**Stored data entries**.
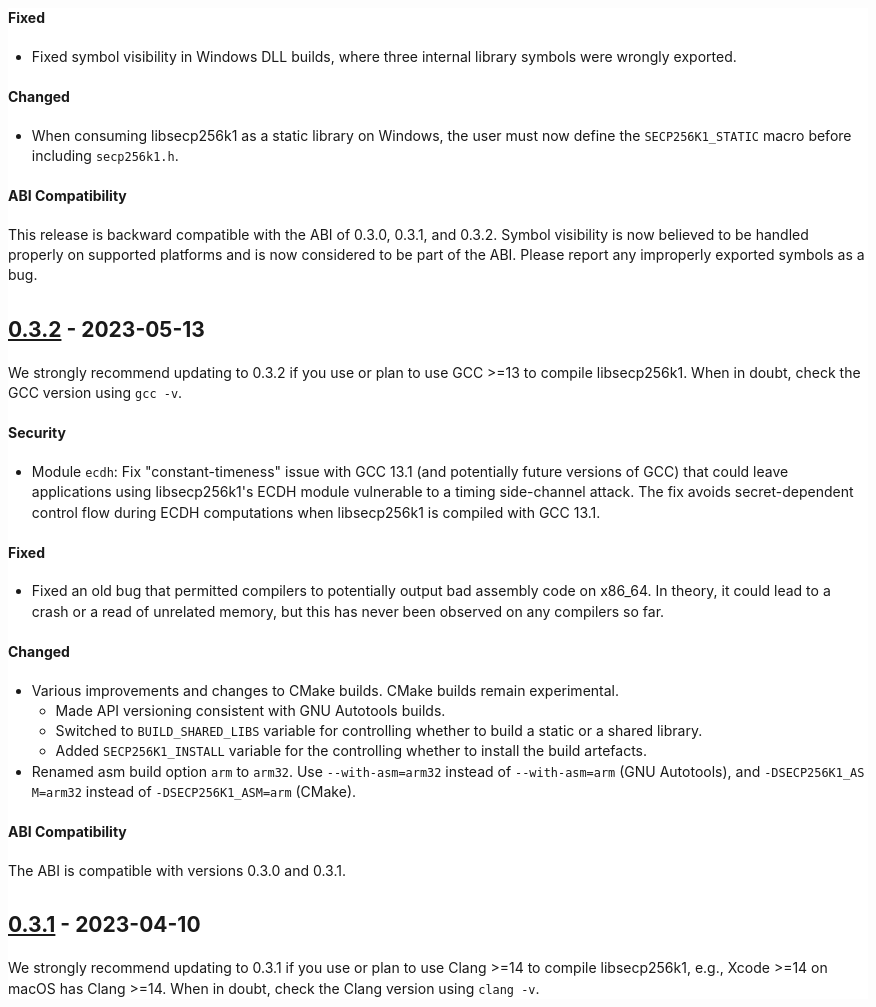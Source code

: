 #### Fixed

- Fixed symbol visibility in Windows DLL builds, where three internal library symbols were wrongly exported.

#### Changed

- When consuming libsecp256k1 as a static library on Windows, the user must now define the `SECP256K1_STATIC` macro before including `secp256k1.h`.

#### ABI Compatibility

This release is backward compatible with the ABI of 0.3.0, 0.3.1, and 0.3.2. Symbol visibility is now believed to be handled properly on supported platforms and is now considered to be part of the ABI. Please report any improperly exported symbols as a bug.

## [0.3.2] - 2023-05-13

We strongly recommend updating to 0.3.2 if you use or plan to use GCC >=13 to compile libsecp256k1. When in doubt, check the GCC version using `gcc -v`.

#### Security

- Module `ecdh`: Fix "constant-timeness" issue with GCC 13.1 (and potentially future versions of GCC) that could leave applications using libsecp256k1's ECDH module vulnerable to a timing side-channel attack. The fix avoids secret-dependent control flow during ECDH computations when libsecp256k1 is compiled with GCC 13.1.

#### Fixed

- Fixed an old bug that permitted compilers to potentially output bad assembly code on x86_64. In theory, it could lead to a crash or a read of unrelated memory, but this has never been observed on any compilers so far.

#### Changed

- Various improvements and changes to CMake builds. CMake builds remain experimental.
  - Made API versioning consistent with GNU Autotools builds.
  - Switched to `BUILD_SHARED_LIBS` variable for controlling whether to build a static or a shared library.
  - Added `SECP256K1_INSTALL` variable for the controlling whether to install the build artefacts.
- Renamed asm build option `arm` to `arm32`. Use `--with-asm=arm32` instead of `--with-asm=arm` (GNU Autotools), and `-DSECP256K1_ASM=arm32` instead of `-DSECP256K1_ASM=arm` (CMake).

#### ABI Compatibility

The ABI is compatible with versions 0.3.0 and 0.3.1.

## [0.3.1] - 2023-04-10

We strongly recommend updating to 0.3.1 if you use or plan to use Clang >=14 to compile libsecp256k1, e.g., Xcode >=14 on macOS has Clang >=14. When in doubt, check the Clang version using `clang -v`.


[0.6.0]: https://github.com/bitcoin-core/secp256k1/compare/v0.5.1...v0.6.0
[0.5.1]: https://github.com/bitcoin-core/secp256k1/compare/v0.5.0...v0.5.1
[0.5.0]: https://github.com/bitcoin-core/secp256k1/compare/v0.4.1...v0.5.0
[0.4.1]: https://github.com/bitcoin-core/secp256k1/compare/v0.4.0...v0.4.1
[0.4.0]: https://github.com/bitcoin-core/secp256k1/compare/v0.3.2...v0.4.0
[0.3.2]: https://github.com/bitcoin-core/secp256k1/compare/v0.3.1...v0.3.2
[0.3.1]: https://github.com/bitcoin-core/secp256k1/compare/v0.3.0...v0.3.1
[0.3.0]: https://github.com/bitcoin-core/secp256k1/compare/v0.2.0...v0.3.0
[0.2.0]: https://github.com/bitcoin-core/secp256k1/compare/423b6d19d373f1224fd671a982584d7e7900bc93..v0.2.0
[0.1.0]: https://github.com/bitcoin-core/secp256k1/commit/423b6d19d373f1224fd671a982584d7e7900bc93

**Problem to solve**. The answer is the lines above between the line holding "- When consuming" and the line holding "#### Security", inclusive, each written out exactly, and no others.

**Reply**.
- When consuming libsecp256k1 as a static library on Windows, the user must now define the `SECP256K1_STATIC` macro before including `secp256k1.h`.

#### ABI Compatibility

This release is backward compatible with the ABI of 0.3.0, 0.3.1, and 0.3.2. Symbol visibility is now believed to be handled properly on supported platforms and is now considered to be part of the ABI. Please report any improperly exported symbols as a bug.

## [0.3.2] - 2023-05-13

We strongly recommend updating to 0.3.2 if you use or plan to use GCC >=13 to compile libsecp256k1. When in doubt, check the GCC version using `gcc -v`.

#### Security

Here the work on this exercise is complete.